» **ACTIVITY**:
Begin at the line containing "18 pocz bezp" and end at the final line of the entries. Please reproduce those lines exactly.

= = =

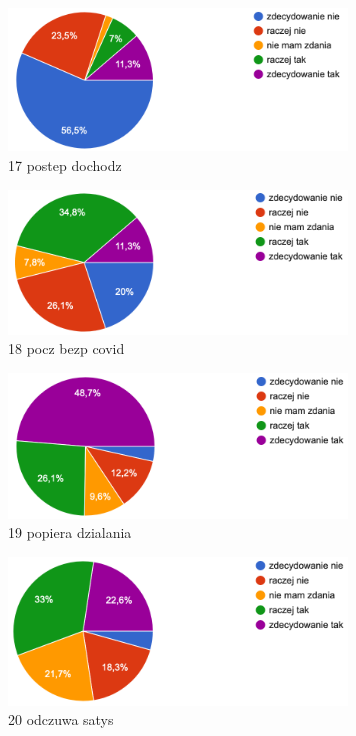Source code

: \documentclass[a4paper,12pt,twoside,openany]{report}
\begin{document}
\begin{figure}
    \includegraphics[width=9cm]{wyniki/17_postep_dochodz}
    \caption{ 17 postep dochodz }
\end{figure}

\begin{figure}
    \includegraphics[width=9cm]{wyniki/18_pocz_bezp_covid}
    \caption{ 18 pocz bezp covid }
\end{figure}

\begin{figure}
    \includegraphics[width=9cm]{wyniki/19_popiera_dzialania}
    \caption{ 19 popiera dzialania }
\end{figure}

\begin{figure}
    \includegraphics[width=9cm]{wyniki/20_odczuwa_satys}
    \caption{ 20 odczuwa satys }
\end{figure}
\end{document}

= = =

» **FINISHED TASK**:
    \caption{ 18 pocz bezp covid }
\end{figure}

\begin{figure}
    \includegraphics[width=9cm]{wyniki/19_popiera_dzialania}
    \caption{ 19 popiera dzialania }
\end{figure}

\begin{figure}
    \includegraphics[width=9cm]{wyniki/20_odczuwa_satys}
    \caption{ 20 odczuwa satys }
\end{figure}
\end{document}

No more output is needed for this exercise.